Ultimately, thinks Leenarts, “the public loves that we’re bringing nameplates to new territories”, because they tap into a “unique perspective that nobody else has”.
While the names may be familiar, though, the designs really won’t be. As the first of a new breed of Fords conceived under the Adventurous Spirit banner, the Explorer sets the tone for every bespoke EV that will follow it over the coming years. Direct references to previous Ford models are few and far between, both inside and out.
Likewise, the new-generation Capri will (as hinted in preview images) be a higher-riding proposition, and will gain a pair of extra doors in line with its family crossover billing. Specifications will no doubt be broadly identical to the Explorer, which offers up to 335bhp and a maximum range of more than 300 miles.

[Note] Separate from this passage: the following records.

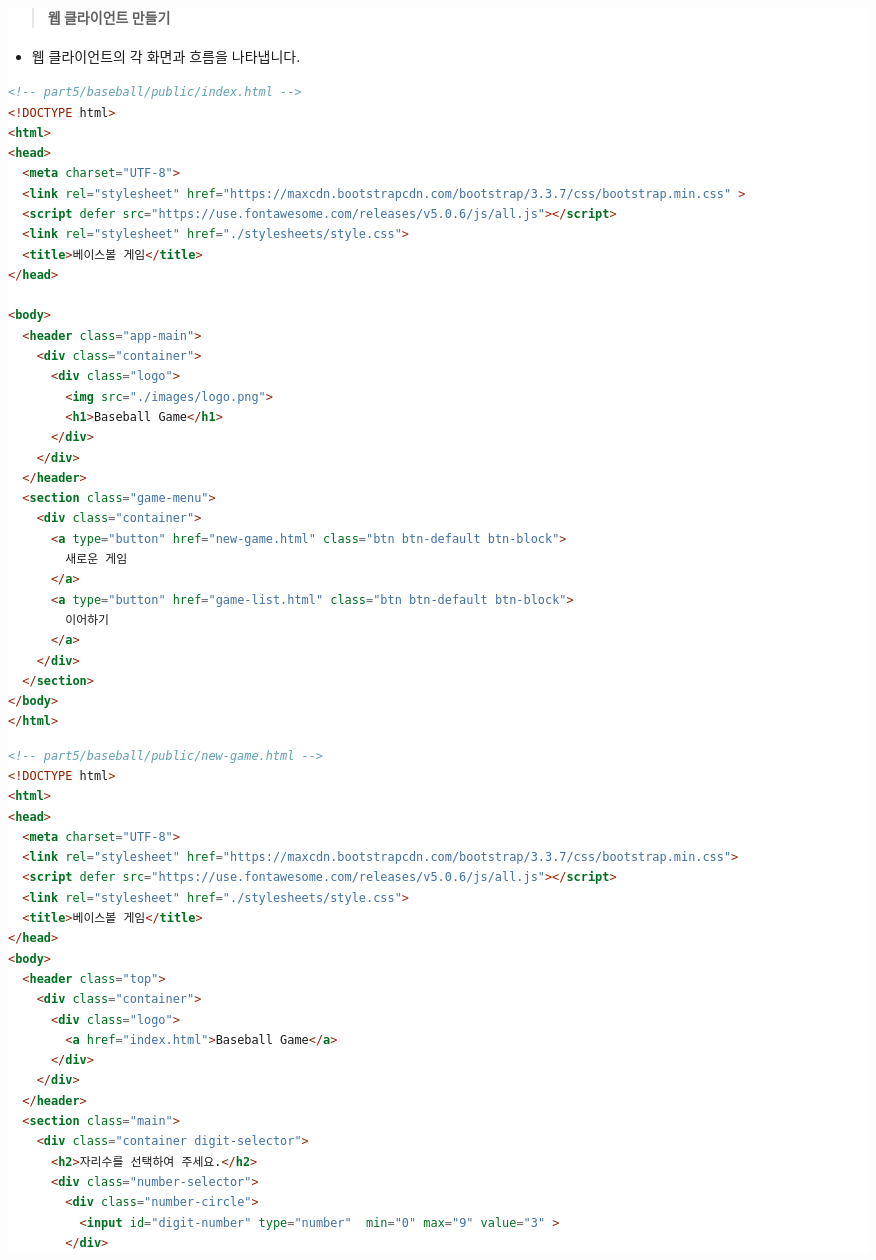 > #### 웹 클라이언트 만들기
- 웹 클라이언트의 각 화면과 흐름을 나타냅니다.
```html
<!-- part5/baseball/public/index.html -->
<!DOCTYPE html>
<html>
<head>
  <meta charset="UTF-8">
  <link rel="stylesheet" href="https://maxcdn.bootstrapcdn.com/bootstrap/3.3.7/css/bootstrap.min.css" >
  <script defer src="https://use.fontawesome.com/releases/v5.0.6/js/all.js"></script>
  <link rel="stylesheet" href="./stylesheets/style.css">
  <title>베이스볼 게임</title>
</head>

<body>
  <header class="app-main">
    <div class="container">
      <div class="logo">
        <img src="./images/logo.png">
        <h1>Baseball Game</h1>
      </div>
    </div>    
  </header>
  <section class="game-menu">
    <div class="container">
      <a type="button" href="new-game.html" class="btn btn-default btn-block">
        새로운 게임
      </a>
      <a type="button" href="game-list.html" class="btn btn-default btn-block">
        이어하기
      </a>
    </div>
  </section>
</body>
</html>
```
```html
<!-- part5/baseball/public/new-game.html -->
<!DOCTYPE html>
<html>
<head>
  <meta charset="UTF-8">
  <link rel="stylesheet" href="https://maxcdn.bootstrapcdn.com/bootstrap/3.3.7/css/bootstrap.min.css">
  <script defer src="https://use.fontawesome.com/releases/v5.0.6/js/all.js"></script>
  <link rel="stylesheet" href="./stylesheets/style.css">
  <title>베이스볼 게임</title>
</head>
<body>
  <header class="top">
    <div class="container">
      <div class="logo">
        <a href="index.html">Baseball Game</a>
      </div>
    </div>
  </header>
  <section class="main">
    <div class="container digit-selector">
      <h2>자리수를 선택하여 주세요.</h2>
      <div class="number-selector">
        <div class="number-circle">
          <input id="digit-number" type="number"  min="0" max="9" value="3" >
        </div>
```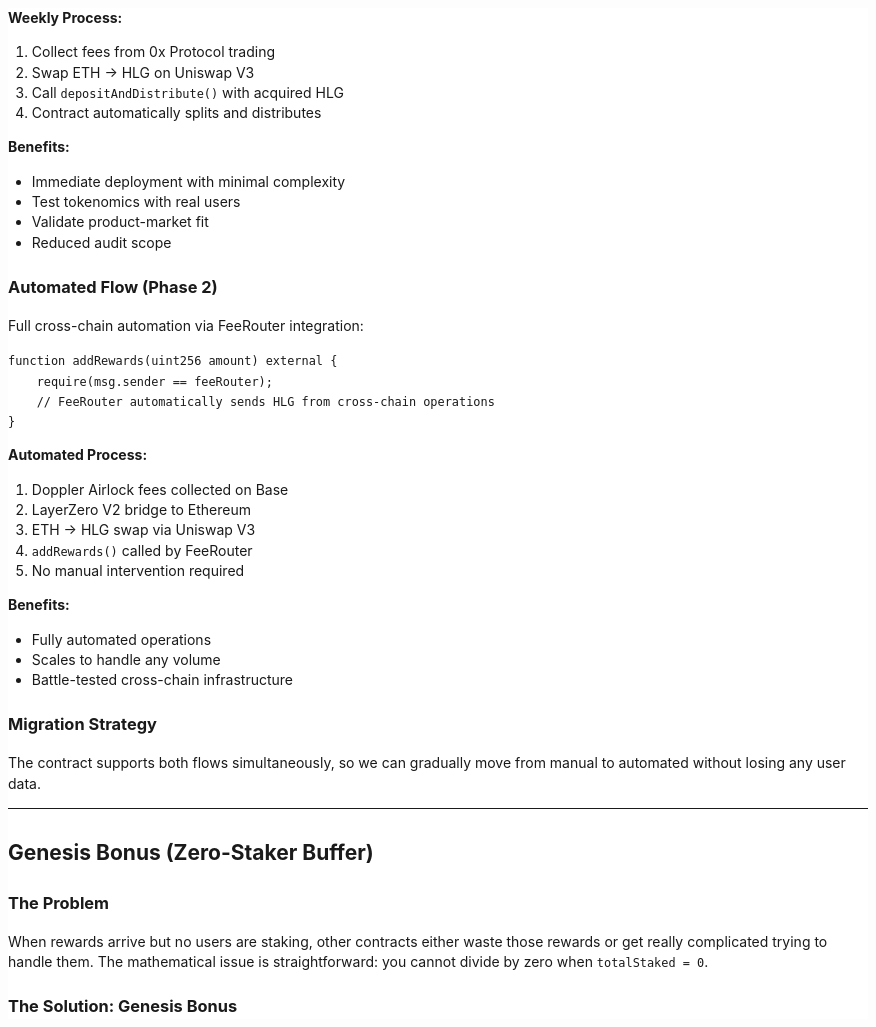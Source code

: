 **Weekly Process:**

1. Collect fees from 0x Protocol trading
2. Swap ETH → HLG on Uniswap V3
3. Call `depositAndDistribute()` with acquired HLG
4. Contract automatically splits and distributes

**Benefits:**

- Immediate deployment with minimal complexity
- Test tokenomics with real users
- Validate product-market fit
- Reduced audit scope

### Automated Flow (Phase 2)

Full cross-chain automation via FeeRouter integration:

```solidity
function addRewards(uint256 amount) external {
    require(msg.sender == feeRouter);
    // FeeRouter automatically sends HLG from cross-chain operations
}
```

**Automated Process:**

1. Doppler Airlock fees collected on Base
2. LayerZero V2 bridge to Ethereum
3. ETH → HLG swap via Uniswap V3
4. `addRewards()` called by FeeRouter
5. No manual intervention required

**Benefits:**

- Fully automated operations
- Scales to handle any volume
- Battle-tested cross-chain infrastructure

### Migration Strategy

The contract supports both flows simultaneously, so we can gradually move from manual to automated without losing any user data.

---

## Genesis Bonus (Zero-Staker Buffer)

### The Problem

When rewards arrive but no users are staking, other contracts either waste those rewards or get really complicated trying to handle them. The mathematical issue is straightforward: you cannot divide by zero when `totalStaked = 0`.

### The Solution: Genesis Bonus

Leenarts explained that the onset of electrification provided an opportunity to cater to evolving customer requirements with what’s arguably the biggest shift in Ford design since the New Edge ethos of the late 1990s: “We started researching first: how do customers look at us? I felt personally that we were looking too positively on our own brand; we needed a health check on where we really were. And that’s whywe did work with the customers.
“What was really hurting me was them saying we were boring. And that was the part I got really engaged in. I said: ‘Okay, we have to come up with unique proposals: car designs that are clearly differentiated, that offer a unique perspective that nobody else has.’”
That the Explorer looks nothing like the Puma or Kuga, for example, is testament to Ford’s commitment to conveying its new American-flavoured image and serves as proof for the enhanced freedom afforded to car designers by flat-floored, engineless EV architectures.
“Electric car [design] language for us automatically came with simplification: cleaning it up, making sure that we get not only the bold proportions and stance, the language much more simplistic, but with that it almost feels more expensive, more premium, more approachable as well. So we’re not doing aggressive cars here. We’re actually doing cars that you can love easily,” summarises Leenarts.